The storm which swept me into a hospital in December of 1985 began as a cloud no bigger than a wine goblet the previous June. And the cloud—the manifest crisis—involved alcohol, a substance I had been abusing for forty years. Like a great many American writers, whose sometimes lethal addiction to alcohol has become so legendary as to provide in itself a stream of studies and books, I used alcohol as the magical conduit to fantasy and euphoria, and to the enhancement of the imagination. There is no need to either rue or apologize for my use of this soothing, often sublime agent which had contributed greatly to my writing; although I never set down a line while under its influence, I used it otherwise—often in conjunction with music—as a means to let my mind conceive visions that the unaltered, sober brain has no access to. Alcohol was an invaluable senior partner of my intellect, besides being a friend whose ministrations I sought daily—sought also, I now see, as a means to calm the anxiety and incipient dread that I had hidden away for so long somewhere in the dungeons of my spirit.

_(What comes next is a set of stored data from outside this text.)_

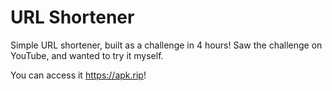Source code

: # URL Shortener

Simple URL shortener, built as a challenge in 4 hours! Saw the challenge on YouTube, and wanted to try it myself.

You can access it <https://apk.rip>!
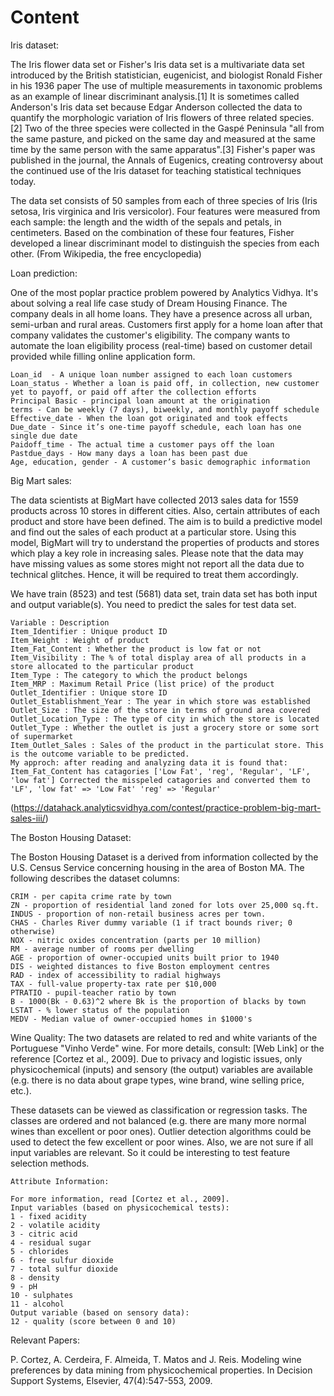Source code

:# Content
Iris dataset:

The Iris flower data set or Fisher's Iris data set is a multivariate data set introduced by the British statistician, eugenicist, and biologist Ronald Fisher in his 1936 paper The use of multiple measurements in taxonomic problems as an example of linear discriminant analysis.[1] It is sometimes called Anderson's Iris data set because Edgar Anderson collected the data to quantify the morphologic variation of Iris flowers of three related species.[2] Two of the three species were collected in the Gaspé Peninsula "all from the same pasture, and picked on the same day and measured at the same time by the same person with the same apparatus".[3] Fisher's paper was published in the journal, the Annals of Eugenics, creating controversy about the continued use of the Iris dataset for teaching statistical techniques today.

The data set consists of 50 samples from each of three species of Iris (Iris setosa, Iris virginica and Iris versicolor). Four features were measured from each sample: the length and the width of the sepals and petals, in centimeters. Based on the combination of these four features, Fisher developed a linear discriminant model to distinguish the species from each other. 
(From Wikipedia, the free encyclopedia)



Loan prediction:

One of the most poplar practice problem powered by Analytics Vidhya. It's about solving a real life case study of Dream Housing Finance. The company deals in all home loans. They have a presence across all urban, semi-urban and rural areas. Customers first apply for a home loan after that company validates the customer's eligibility. The company wants to automate the loan eligibility process (real-time) based on customer detail provided while filling online application form.

    Loan_id  - A unique loan number assigned to each loan customers
    Loan_status - Whether a loan is paid off, in collection, new customer yet to payoff, or paid off after the collection efforts
    Principal Basic - principal loan amount at the origination
    terms - Can be weekly (7 days), biweekly, and monthly payoff schedule
    Effective_date - When the loan got originated and took effects
    Due_date - Since it’s one-time payoff schedule, each loan has one single due date
    Paidoff_time - The actual time a customer pays off the loan
    Pastdue_days - How many days a loan has been past due
    Age, education, gender - A customer’s basic demographic information



Big Mart sales:

The data scientists at BigMart have collected 2013 sales data for 1559 products across 10 stores in different cities. Also, certain attributes of each product and store have been defined. The aim is to build a predictive model and find out the sales of each product at a particular store. Using this model, BigMart will try to understand the properties of products and stores which play a key role in increasing sales. Please note that the data may have missing values as some stores might not report all the data due to technical glitches. Hence, it will be required to treat them accordingly.

We have train (8523) and test (5681) data set, train data set has both input and output variable(s). You need to predict the sales for test data set.

    Variable : Description
    Item_Identifier : Unique product ID
    Item_Weight : Weight of product
    Item_Fat_Content : Whether the product is low fat or not
    Item_Visibility : The % of total display area of all products in a store allocated to the particular product
    Item_Type : The category to which the product belongs
    Item_MRP : Maximum Retail Price (list price) of the product
    Outlet_Identifier : Unique store ID
    Outlet_Establishment_Year : The year in which store was established
    Outlet_Size : The size of the store in terms of ground area covered
    Outlet_Location_Type : The type of city in which the store is located
    Outlet_Type : Whether the outlet is just a grocery store or some sort of supermarket
    Item_Outlet_Sales : Sales of the product in the particulat store. This is the outcome variable to be predicted.
    My approch: after reading and analyzing data it is found that:
    Item_Fat_Content has catagories ['Low Fat', 'reg', 'Regular', 'LF', 'low fat'] Corrected the misspeled catagories and converted them to
    'LF', 'low fat' => 'Low Fat' 'reg' => 'Regular'
    
(https://datahack.analyticsvidhya.com/contest/practice-problem-big-mart-sales-iii/)



The Boston Housing Dataset:

The Boston Housing Dataset is a derived from information collected by the U.S. Census Service concerning housing in the area of Boston MA. The following describes the dataset columns:

    CRIM - per capita crime rate by town
    ZN - proportion of residential land zoned for lots over 25,000 sq.ft.
    INDUS - proportion of non-retail business acres per town.
    CHAS - Charles River dummy variable (1 if tract bounds river; 0 otherwise)
    NOX - nitric oxides concentration (parts per 10 million)
    RM - average number of rooms per dwelling
    AGE - proportion of owner-occupied units built prior to 1940
    DIS - weighted distances to five Boston employment centres
    RAD - index of accessibility to radial highways
    TAX - full-value property-tax rate per $10,000
    PTRATIO - pupil-teacher ratio by town
    B - 1000(Bk - 0.63)^2 where Bk is the proportion of blacks by town
    LSTAT - % lower status of the population
    MEDV - Median value of owner-occupied homes in $1000's



Wine Quality:
The two datasets are related to red and white variants of the Portuguese "Vinho Verde" wine. For more details, consult: [Web Link] or the reference [Cortez et al., 2009]. Due to privacy and logistic issues, only physicochemical (inputs) and sensory (the output) variables are available (e.g. there is no data about grape types, wine brand, wine selling price, etc.).

These datasets can be viewed as classification or regression tasks. The classes are ordered and not balanced (e.g. there are many more normal wines than excellent or poor ones). Outlier detection algorithms could be used to detect the few excellent or poor wines. Also, we are not sure if all input variables are relevant. So it could be interesting to test feature selection methods.

    Attribute Information:

    For more information, read [Cortez et al., 2009].
    Input variables (based on physicochemical tests):
    1 - fixed acidity
    2 - volatile acidity
    3 - citric acid 
    4 - residual sugar
    5 - chlorides
    6 - free sulfur dioxide
    7 - total sulfur dioxide
    8 - density
    9 - pH
    10 - sulphates
    11 - alcohol
    Output variable (based on sensory data):
    12 - quality (score between 0 and 10)
    
Relevant Papers:

P. Cortez, A. Cerdeira, F. Almeida, T. Matos and J. Reis. Modeling wine preferences by data mining from physicochemical properties.
In Decision Support Systems, Elsevier, 47(4):547-553, 2009. 
    
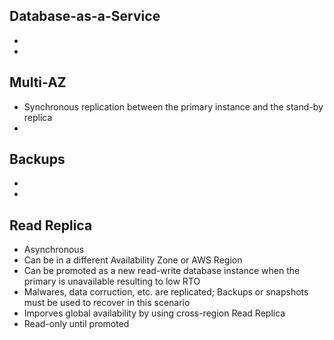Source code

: ## Database-as-a-Service
*
*

## Multi-AZ
* Synchronous replication between the primary instance and the stand-by replica
*

## Backups
*
*

## Read Replica
* Asynchronous
* Can be in a different Availability Zone or AWS Region
* Can be promoted as a new read-write database instance when the primary is unavailable resulting to low RTO
* Malwares, data corruction, etc. are replicated; Backups or snapshots must be used to recover in this scenario
* Imporves global availability by using cross-region Read Replica
* Read-only until promoted

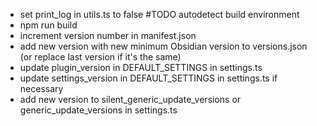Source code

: - set print_log in utils.ts to false #TODO autodetect build environment
- npm run build
- increment version number in manifest.json
- add new version with new minimum Obsidian version to versions.json (or replace last version if it's the same)
- update plugin_version in DEFAULT_SETTINGS in settings.ts
- update settings_version in DEFAULT_SETTINGS in settings.ts if necessary
- add new version to silent_generic_update_versions or generic_update_versions in settings.ts

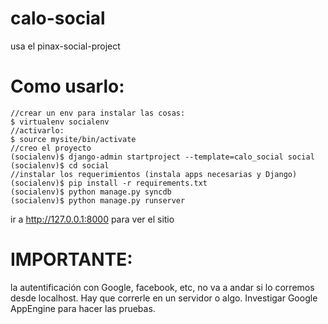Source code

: calo-social
====================

usa el pinax-social-project

Como usarlo:
=============
	//crear un env para instalar las cosas:
    $ virtualenv socialenv
    //activarlo:
    $ source mysite/bin/activate
    //creo el proyecto
    (socialenv)$ django-admin startproject --template=calo_social social
    (socialenv)$ cd social
    //instalar los requerimientos (instala apps necesarias y Django)
    (socialenv)$ pip install -r requirements.txt
    (socialenv)$ python manage.py syncdb
    (socialenv)$ python manage.py runserver

ir a http://127.0.0.1:8000 para ver el sitio

IMPORTANTE:
============
la autentificación con Google, facebook, etc, no va a andar si lo corremos desde localhost. Hay que correrle en un servidor o algo. 
Investigar Google AppEngine para hacer las pruebas.


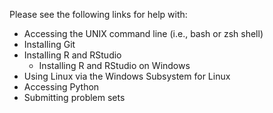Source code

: Please see the following links for help with:

 - Accessing the UNIX command line (i.e., bash or zsh shell)
 - Installing Git
 - Installing R and RStudio
   - Installing R and RStudio on Windows
 - Using Linux via the Windows Subsystem for Linux
 - Accessing Python
 - Submitting problem sets
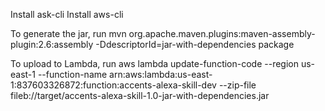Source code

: Install ask-cli
Install aws-cli

To generate the jar, run mvn org.apache.maven.plugins:maven-assembly-plugin:2.6:assembly -DdescriptorId=jar-with-dependencies package

To upload to Lambda, run aws lambda update-function-code --region us-east-1 --function-name arn:aws:lambda:us-east-1:837603326872:function:accents-alexa-skill-dev --zip-file fileb://target/accents-alexa-skill-1.0-jar-with-dependencies.jar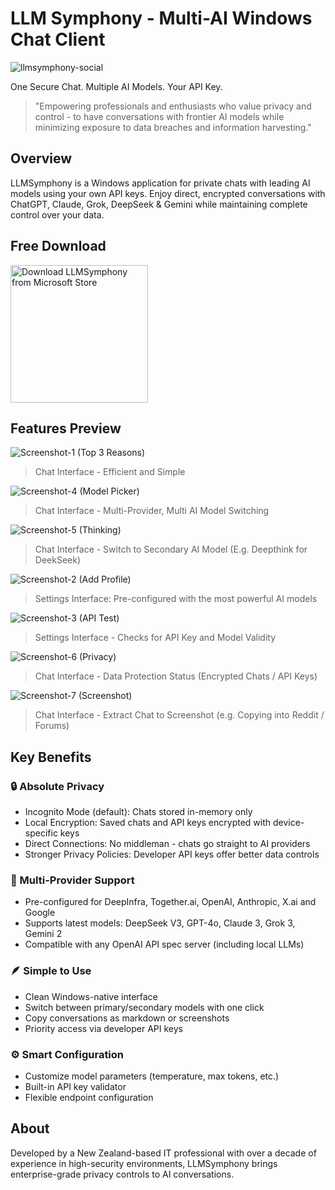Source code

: # LLM Symphony - Multi-AI Windows Chat Client

![llmsymphony-social](https://github.com/user-attachments/assets/07cac9e2-69bd-4c10-ae0c-ad614a94c111)


One Secure Chat. Multiple AI Models. Your API Key.

> "Empowering professionals and enthusiasts who value privacy and control - to have conversations with frontier AI models while minimizing exposure to data breaches and information harvesting."

## Overview

LLMSymphony is a Windows application for private chats with leading AI models using your own API keys. Enjoy direct, encrypted conversations with ChatGPT, Claude, Grok, DeepSeek & Gemini while maintaining complete control over your data.

## Free Download

<a href="https://apps.microsoft.com/store/detail/llmsymphony/9NMZVM01343M">
  <img src="https://get.microsoft.com/images/en-us%20dark.svg" alt="Download LLMSymphony from Microsoft Store" width="220"/>
</a>

## Features Preview

![Screenshot-1 (Top 3 Reasons)](https://github.com/user-attachments/assets/8b394a07-0476-46dc-b0bd-a44d8a8dc023)

>Chat Interface - Efficient and Simple

![Screenshot-4 (Model Picker)](https://github.com/user-attachments/assets/51304640-1fd8-425a-bd90-5d5345d670d4)
>Chat Interface - Multi-Provider, Multi AI Model Switching

![Screenshot-5 (Thinking)](https://github.com/user-attachments/assets/57c66cf5-e0a1-42e6-a2e4-bcf37a87da71)
>Chat Interface - Switch to Secondary AI Model (E.g. Deepthink for DeekSeek)

![Screenshot-2 (Add Profile)](https://github.com/user-attachments/assets/23386aba-cff9-4e5b-8a3d-0f9c5d937c86)
>Settings Interface: Pre-configured with the most powerful AI models

![Screenshot-3 (API Test)](https://github.com/user-attachments/assets/fc8f6620-9623-464b-a1f3-242870d74120)
>Settings Interface - Checks for API Key and Model Validity

![Screenshot-6 (Privacy)](https://github.com/user-attachments/assets/1908d5a5-bb37-4638-a844-06da5be6af7d)
>Chat Interface - Data Protection Status (Encrypted Chats / API Keys)

![Screenshot-7 (Screenshot)](https://github.com/user-attachments/assets/0ef76ce0-61d9-4cfd-ab05-ef70a993d319)
>Chat Interface - Extract Chat to Screenshot (e.g. Copying into Reddit / Forums)

## Key Benefits

### 🔒 Absolute Privacy
- Incognito Mode (default): Chats stored in-memory only
- Local Encryption: Saved chats and API keys encrypted with device-specific keys
- Direct Connections: No middleman - chats go straight to AI providers
- Stronger Privacy Policies: Developer API keys offer better data controls

### 🔀 Multi-Provider Support
- Pre-configured for DeepInfra, Together.ai, OpenAI, Anthropic, X.ai and Google
- Supports latest models: DeepSeek V3, GPT-4o, Claude 3, Grok 3, Gemini 2
- Compatible with any OpenAI API spec server (including local LLMs)

### 🪶 Simple to Use
- Clean Windows-native interface
- Switch between primary/secondary models with one click
- Copy conversations as markdown or screenshots
- Priority access via developer API keys

### ⚙️ Smart Configuration
- Customize model parameters (temperature, max tokens, etc.)
- Built-in API key validator
- Flexible endpoint configuration

## About

Developed by a New Zealand-based IT professional with over a decade of experience in high-security environments, LLMSymphony brings enterprise-grade privacy controls to AI conversations.
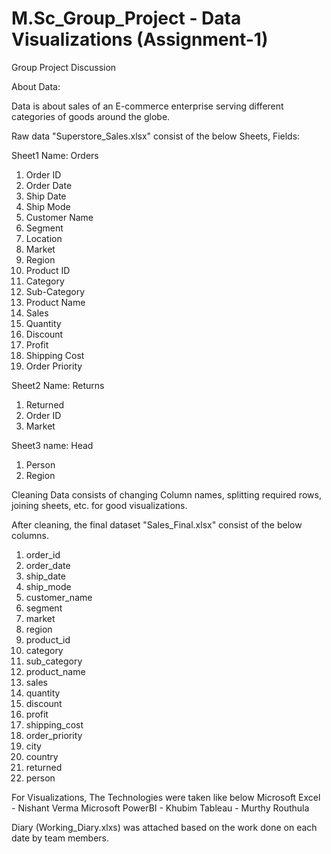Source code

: # M.Sc_Group_Project - Data Visualizations (Assignment-1)

Group Project Discussion

About Data:

Data is about sales of an E-commerce enterprise serving different categories of goods around the globe.

Raw data "Superstore_Sales.xlsx" consist of the below Sheets, Fields:

Sheet1 Name: Orders
1. Order ID
2. Order Date
3. Ship Date
4. Ship Mode
5. Customer Name
6. Segment
7. Location
8. Market
9. Region
10. Product ID
11. Category
12. Sub-Category
13. Product Name
14. Sales
15. Quantity
16. Discount
17. Profit
18. Shipping Cost
19. Order Priority

Sheet2 Name: Returns
1. Returned
2. Order ID
3. Market

Sheet3 name: Head
1. Person
2. Region

Cleaning Data consists of changing Column names, splitting required rows, joining sheets, etc. for good visualizations.

After cleaning, the final dataset "Sales_Final.xlsx" consist of the below columns.

1. order_id
2. order_date
3. ship_date
4. ship_mode
5. customer_name
6. segment
7. market
8. region
9. product_id
10. category
11. sub_category
12. product_name
13. sales
14. quantity
15. discount
16. profit
17. shipping_cost
18. order_priority
19. city
20. country
21. returned
22. person

For Visualizations, The Technologies were taken like below
Microsoft Excel - Nishant Verma
Microsoft PowerBI - Khubim
Tableau - Murthy Routhula

Diary (Working_Diary.xlxs) was attached based on the work done on each date by team members.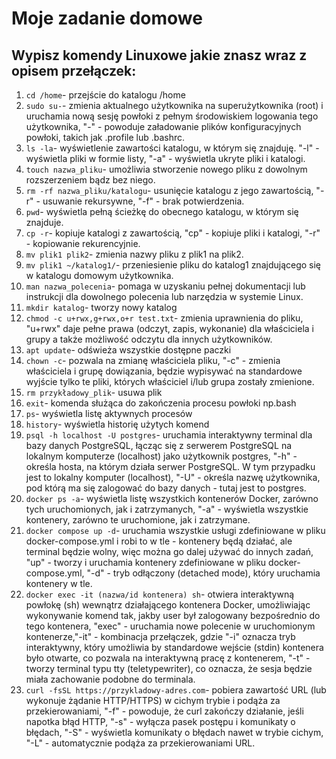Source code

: # Moje zadanie domowe

## Wypisz komendy Linuxowe jakie znasz wraz z opisem przełączek:

1. `cd /home`- przejście do katalogu /home
2. `sudo su-`- zmienia aktualnego użytkownika na superużytkownika (root) i uruchamia nową sesję powłoki z pełnym środowiskiem logowania tego użytkownika, "-" - powoduje załadowanie plików konfiguracyjnych powłoki, takich jak .profile lub .bashrc.
3. `ls -la`- wyświetlenie zawartości katalogu, w którym się znajduję. "-l" - wyświetla pliki w formie listy, "-a" - wyświetla ukryte pliki i katalogi.
4. `touch nazwa_pliku`- umożliwia stworzenie nowego pliku z dowolnym rozszerzeniem bądz bez niego.
5. `rm -rf nazwa_pliku/katalogu`- usunięcie katalogu z jego zawartością, "-r" - usuwanie rekursywne, "-f" - brak potwierdzenia.
6. `pwd`- wyświetla pełną ścieżkę do obecnego katalogu, w którym się znajduje.
7. `cp -r`- kopiuje katalogi z zawartością, "cp" - kopiuje pliki i katalogi, "-r" - kopiowanie rekurencyjnie.
8. `mv plik1 plik2`- zmienia nazwy pliku z plik1 na plik2.
9. `mv plik1 ~/katalog1/`- przeniesienie pliku do katalog1 znajdującego się w katalogu domowym użytkownika.
10. `man nazwa_polecenia`- pomaga w uzyskaniu pełnej dokumentacji lub instrukcji dla dowolnego polecenia lub narzędzia w systemie Linux.
11. `mkdir katalog`- tworzy nowy katalog
12. `chmod -c u+rwx,g+rwx,o+r test.txt`- zmienia uprawnienia do pliku, "u+rwx" daje pełne prawa (odczyt, zapis, wykonanie) dla właściciela i grupy a także możliwość odczytu dla innych użytkowników.
13. `apt update`- odświeża wszystkie dostępne paczki
14. `chown -c`- pozwala na zmianę właściciela pliku, "-c" - zmienia właściciela i grupę dowiązania, będzie wypisywać na standardowe wyjście tylko te pliki, których właściciel i/lub grupa zostały zmienione.
15. `rm przykładowy_plik`- usuwa plik
16. `exit`- komenda służąca do zakończenia procesu powłoki np.bash
17. `ps`- wyświetla listę aktywnych procesów
18. `history`- wyświetla historię użytych komend
19. `psql -h localhost -U postgres`- uruchamia interaktywny terminal dla bazy danych PostgreSQL, łącząc się z serwerem PostgreSQL na lokalnym komputerze (localhost) jako użytkownik postgres, "-h" - określa hosta, na którym działa serwer PostgreSQL. W tym przypadku jest to lokalny komputer (localhost), "-U" - określa nazwę użytkownika, pod którą ma się zalogować do bazy danych - tutaj jest to postgres.
20. `docker ps -a`- wyświetla listę wszystkich kontenerów Docker, zarówno tych uruchomionych, jak i zatrzymanych, "-a" - wyświetla wszystkie kontenery, zarówno te uruchomione, jak i zatrzymane.
21. `docker compose up -d`- uruchamia wszystkie usługi zdefiniowane w pliku docker-compose.yml i robi to w tle - kontenery będą działać, ale terminal będzie wolny, więc można go dalej używać do innych zadań, "up" - tworzy i uruchamia kontenery zdefiniowane w pliku docker-compose.yml, "-d" - tryb odłączony (detached mode), który uruchamia kontenery w tle.
22. `docker exec -it (nazwa/id kontenera) sh`- otwiera interaktywną powłokę (sh) wewnątrz działającego kontenera Docker, umożliwiając wykonywanie komend tak, jakby user był zalogowany bezpośrednio do tego kontenera, "exec" - uruchamia nowe polecenie w uruchomionym kontenerze,"-it" - kombinacja przełączek, gdzie "-i" oznacza tryb interaktywny, który umożliwia by standardowe wejście (stdin) kontenera było otwarte, co pozwala na interaktywną pracę z kontenerem, "-t" - tworzy terminal typu tty (teletypewriter), co oznacza, że sesja będzie miała zachowanie podobne do terminala.
23. `curl -fsSL https://przykladowy-adres.com`- pobiera zawartość URL (lub wykonuje żądanie HTTP/HTTPS) w cichym trybie i podąża za przekierowaniami, "-f" - powoduje, że curl zakończy działanie, jeśli napotka błąd HTTP, "-s" - wyłącza pasek postępu i komunikaty o błędach, "-S" - wyświetla komunikaty o błędach nawet w trybie cichym, "-L" - automatycznie podąża za przekierowaniami URL.
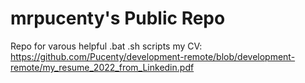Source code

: # mrpucenty's Public Repo
Repo for varous helpful .bat .sh scripts
my CV: https://github.com/Pucenty/development-remote/blob/development-remote/my_resume_2022_from_Linkedin.pdf
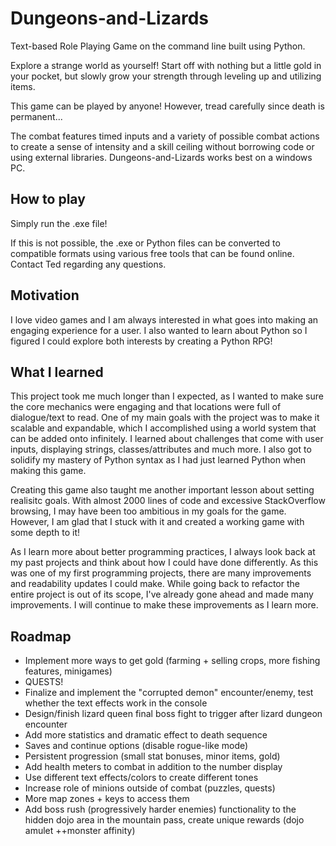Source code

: # Dungeons-and-Lizards

Text-based Role Playing Game on the command line built using Python.

Explore a strange world as yourself! Start off with nothing but a little gold in your pocket, but slowly grow your strength through leveling up and utilizing items. 

This game can be played by anyone! However, tread carefully since death is permanent...

The combat features timed inputs and a variety of possible combat actions to create a sense of intensity and a skill ceiling without borrowing code or using external libraries. Dungeons-and-Lizards works best on a windows PC.

## How to play

Simply run the .exe file! 

If this is not possible, the .exe or Python files can be converted to compatible formats using various free tools that can be found online. Contact Ted regarding any questions.

## Motivation

I love video games and I am always interested in what goes into making an engaging experience for a user. I also wanted to learn about Python so I figured I could explore both interests by creating a Python RPG! 

## What I learned

This project took me much longer than I expected, as I wanted to make sure the core mechanics were engaging and that locations were full of dialogue/text to read. One of my main goals with the project was to make it scalable and expandable, which I accomplished using a world system that can be added onto infinitely. I learned about challenges that come with user inputs, displaying strings, classes/attributes and much more. I also got to solidify my mastery of Python syntax as I had just learned Python when making this game.

Creating this game also taught me another important lesson about setting realisitc goals. With almost 2000 lines of code and excessive StackOverflow browsing, I may have been too ambitious in my goals for the game. However, I am glad that I stuck with it and created a working game with some depth to it!

As I learn more about better programming practices, I always look back at my past projects and think about how I could have done differently. As this was one of my first programming projects, there are many improvements and readability updates I could make. While going back to refactor the entire project is out of its scope, I've already gone ahead and made many improvements. I will continue to make these improvements as I learn more.

## Roadmap

- Implement more ways to get gold (farming + selling crops, more fishing features, minigames)
- QUESTS!
- Finalize and implement the "corrupted demon" encounter/enemy, test whether the text effects work in the console
- Design/finish lizard queen final boss fight to trigger after lizard dungeon encounter
- Add more statistics and dramatic effect to death sequence
- Saves and continue options (disable rogue-like mode)
- Persistent progression (small stat bonuses, minor items, gold)
- Add health meters to combat in addition to the number display
- Use different text effects/colors to create different tones
- Increase role of minions outside of combat (puzzles, quests)
- More map zones + keys to access them
- Add boss rush (progressively harder enemies) functionality to the hidden dojo area in the mountain pass, create unique rewards (dojo amulet ++monster affinity)


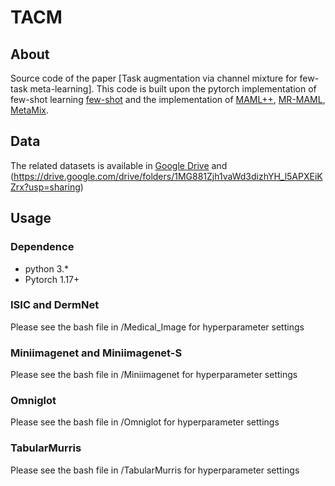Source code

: # TACM

## About
Source code of the paper [Task augmentation via channel mixture for few-task meta-learning]. 
This code is built upon the pytorch implementation of few-shot learning [few-shot](https://github.com/oscarknagg/few-shot) and the implementation of [MAML++](https://github.com/AntreasAntoniou/HowToTrainYourMAMLPytorch), [MR-MAML](https://github.com/mingzhang-yin/Meta-learning-without-memorization), [MetaMix](https://github.com/huaxiuyao/MetaMix).

## Data
The related datasets is available in [Google Drive](https://drive.google.com/drive/folders/1nKZQBV-NVwnvHOGFxZovb4AJyWp7_GTz?usp=sharing) and (https://drive.google.com/drive/folders/1MG881Zjh1vaWd3dizhYH_l5APXEiKZrx?usp=sharing)

## Usage
### Dependence
* python 3.*
* Pytorch 1.17+

### ISIC and DermNet
Please see the bash file in /Medical_Image for hyperparameter settings

### Miniimagenet and Miniimagenet-S
Please see the bash file in /Miniimagenet for hyperparameter settings

### Omniglot
Please see the bash file in /Omniglot for hyperparameter settings

### TabularMurris
Please see the bash file in /TabularMurris for hyperparameter settings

Depression afflicts millions directly, and many millions more who are relatives or friends of victims. As assertively democratic as a Norman Rockwell poster, it strikes indiscriminately at all ages, races, creeds, and classes, though women are at considerably higher risk than men. The occupational list (dressmakers, barge captains, sushi chefs, Cabinet members) of its patients is too long and tedious; it is enough to say that very few people escape being a potential victim of the disease, at least in its milder form. Despite depression’s eclectic reach, it has demonstrated with fair convincingness that artistic types (especially poets) are particularly vulnerable to the disorder—which in its graver, clinical manifestation takes upward of 20 percent of its victims by way of suicide. Just a few of these fallen artists, all modern, make up a sad but scintillant roll call: Hart Crane, Vincent Van Gogh, Virginia Woolf, Arshile Gorky, Cesare Pavese, Romain Gary, Sylvia Plath, Mark Rothko, John Berryman, Jack London, Ernest Hemingway, Diane Arbus, Tadeusz Borowski, Paul Celan, Anne Sexton, Sergei Esenin, Vladimir Mayakovsky—the list goes on. (The Russian poet Mayakovsky was harshly critical of his great contemporary Esenin’s suicide a few years before, which should stand as a caveat for all who are judgmental about self-destruction.) When one thinks of these doomed and splendidly creative men and women, one is drawn to contemplate their childhoods, where, to the best of anyone’s knowledge, the seeds of the illness take strong root; could any of the m have had a hint, then, of the psyche’s perishability, its exquisite fragility? And why were they destroyed, while others—similarly stricken—struggled through?